> **WORK TO BE COMPLETED**
Restate the records below word for word, leaving nothing out.

•••

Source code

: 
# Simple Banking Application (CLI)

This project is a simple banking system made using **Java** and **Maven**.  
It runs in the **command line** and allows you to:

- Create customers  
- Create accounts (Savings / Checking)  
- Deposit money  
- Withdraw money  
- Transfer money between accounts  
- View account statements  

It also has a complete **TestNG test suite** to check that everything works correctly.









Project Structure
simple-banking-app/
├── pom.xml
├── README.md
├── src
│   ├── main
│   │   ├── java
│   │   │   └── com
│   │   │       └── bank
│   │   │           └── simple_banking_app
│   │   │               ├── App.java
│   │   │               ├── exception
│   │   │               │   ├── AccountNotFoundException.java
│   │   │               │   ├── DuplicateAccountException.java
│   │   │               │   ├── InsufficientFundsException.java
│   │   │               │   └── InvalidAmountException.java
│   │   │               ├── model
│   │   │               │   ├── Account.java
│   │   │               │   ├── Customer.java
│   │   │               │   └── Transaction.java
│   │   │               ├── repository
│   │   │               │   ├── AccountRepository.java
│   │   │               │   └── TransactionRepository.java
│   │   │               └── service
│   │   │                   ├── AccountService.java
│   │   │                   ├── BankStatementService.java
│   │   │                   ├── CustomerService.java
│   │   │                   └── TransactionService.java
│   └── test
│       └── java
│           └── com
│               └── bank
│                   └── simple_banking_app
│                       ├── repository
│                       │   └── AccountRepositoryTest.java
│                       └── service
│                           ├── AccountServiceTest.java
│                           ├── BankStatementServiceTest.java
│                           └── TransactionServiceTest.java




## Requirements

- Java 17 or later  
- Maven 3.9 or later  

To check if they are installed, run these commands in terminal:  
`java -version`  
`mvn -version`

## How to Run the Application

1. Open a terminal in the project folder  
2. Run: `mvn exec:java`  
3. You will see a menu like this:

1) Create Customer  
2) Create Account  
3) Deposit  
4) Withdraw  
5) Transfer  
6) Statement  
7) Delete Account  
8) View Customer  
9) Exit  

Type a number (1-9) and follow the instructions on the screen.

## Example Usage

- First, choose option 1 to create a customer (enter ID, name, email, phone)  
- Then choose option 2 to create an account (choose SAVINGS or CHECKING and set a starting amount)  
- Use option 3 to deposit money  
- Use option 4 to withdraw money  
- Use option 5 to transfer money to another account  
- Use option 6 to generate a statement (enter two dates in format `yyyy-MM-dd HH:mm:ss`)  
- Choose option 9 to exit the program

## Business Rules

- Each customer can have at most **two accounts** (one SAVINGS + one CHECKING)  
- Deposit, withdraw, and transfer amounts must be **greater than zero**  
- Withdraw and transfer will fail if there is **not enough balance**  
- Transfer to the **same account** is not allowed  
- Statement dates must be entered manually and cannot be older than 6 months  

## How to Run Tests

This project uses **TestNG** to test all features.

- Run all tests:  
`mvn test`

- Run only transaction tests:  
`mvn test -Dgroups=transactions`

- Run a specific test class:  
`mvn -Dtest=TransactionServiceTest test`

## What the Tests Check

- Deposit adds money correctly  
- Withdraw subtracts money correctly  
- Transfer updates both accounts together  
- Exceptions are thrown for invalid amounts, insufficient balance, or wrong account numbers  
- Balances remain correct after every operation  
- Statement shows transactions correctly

•••

> **ANSWER TO THIS TASK**
Source code

: 
# Simple Banking Application (CLI)

This project is a simple banking system made using **Java** and **Maven**.  
It runs in the **command line** and allows you to:

- Create customers  
- Create accounts (Savings / Checking)  
- Deposit money  
- Withdraw money  
- Transfer money between accounts  
- View account statements  

It also has a complete **TestNG test suite** to check that everything works correctly.









Project Structure
simple-banking-app/
├── pom.xml
├── README.md
├── src
│   ├── main
│   │   ├── java
│   │   │   └── com
│   │   │       └── bank
│   │   │           └── simple_banking_app
│   │   │               ├── App.java
│   │   │               ├── exception
│   │   │               │   ├── AccountNotFoundException.java
│   │   │               │   ├── DuplicateAccountException.java
│   │   │               │   ├── InsufficientFundsException.java
│   │   │               │   └── InvalidAmountException.java
│   │   │               ├── model
│   │   │               │   ├── Account.java
│   │   │               │   ├── Customer.java
│   │   │               │   └── Transaction.java
│   │   │               ├── repository
│   │   │               │   ├── AccountRepository.java
│   │   │               │   └── TransactionRepository.java
│   │   │               └── service
│   │   │                   ├── AccountService.java
│   │   │                   ├── BankStatementService.java
│   │   │                   ├── CustomerService.java
│   │   │                   └── TransactionService.java
│   └── test
│       └── java
│           └── com
│               └── bank
│                   └── simple_banking_app
│                       ├── repository
│                       │   └── AccountRepositoryTest.java
│                       └── service
│                           ├── AccountServiceTest.java
│                           ├── BankStatementServiceTest.java
│                           └── TransactionServiceTest.java




## Requirements

- Java 17 or later  
- Maven 3.9 or later  

To check if they are installed, run these commands in terminal:  
`java -version`  
`mvn -version`

## How to Run the Application

1. Open a terminal in the project folder  
2. Run: `mvn exec:java`  
3. You will see a menu like this:

1) Create Customer  
2) Create Account  
3) Deposit  
4) Withdraw  
5) Transfer  
6) Statement  
7) Delete Account  
8) View Customer  
9) Exit  

Type a number (1-9) and follow the instructions on the screen.

## Example Usage

- First, choose option 1 to create a customer (enter ID, name, email, phone)  
- Then choose option 2 to create an account (choose SAVINGS or CHECKING and set a starting amount)  
- Use option 3 to deposit money  
- Use option 4 to withdraw money  
- Use option 5 to transfer money to another account  
- Use option 6 to generate a statement (enter two dates in format `yyyy-MM-dd HH:mm:ss`)  
- Choose option 9 to exit the program

## Business Rules

- Each customer can have at most **two accounts** (one SAVINGS + one CHECKING)  
- Deposit, withdraw, and transfer amounts must be **greater than zero**  
- Withdraw and transfer will fail if there is **not enough balance**  
- Transfer to the **same account** is not allowed  
- Statement dates must be entered manually and cannot be older than 6 months  

## How to Run Tests

This project uses **TestNG** to test all features.

- Run all tests:  
`mvn test`

- Run only transaction tests:  
`mvn test -Dgroups=transactions`

- Run a specific test class:  
`mvn -Dtest=TransactionServiceTest test`

## What the Tests Check

- Deposit adds money correctly  
- Withdraw subtracts money correctly  
- Transfer updates both accounts together  
- Exceptions are thrown for invalid amounts, insufficient balance, or wrong account numbers  
- Balances remain correct after every operation  
- Statement shows transactions correctly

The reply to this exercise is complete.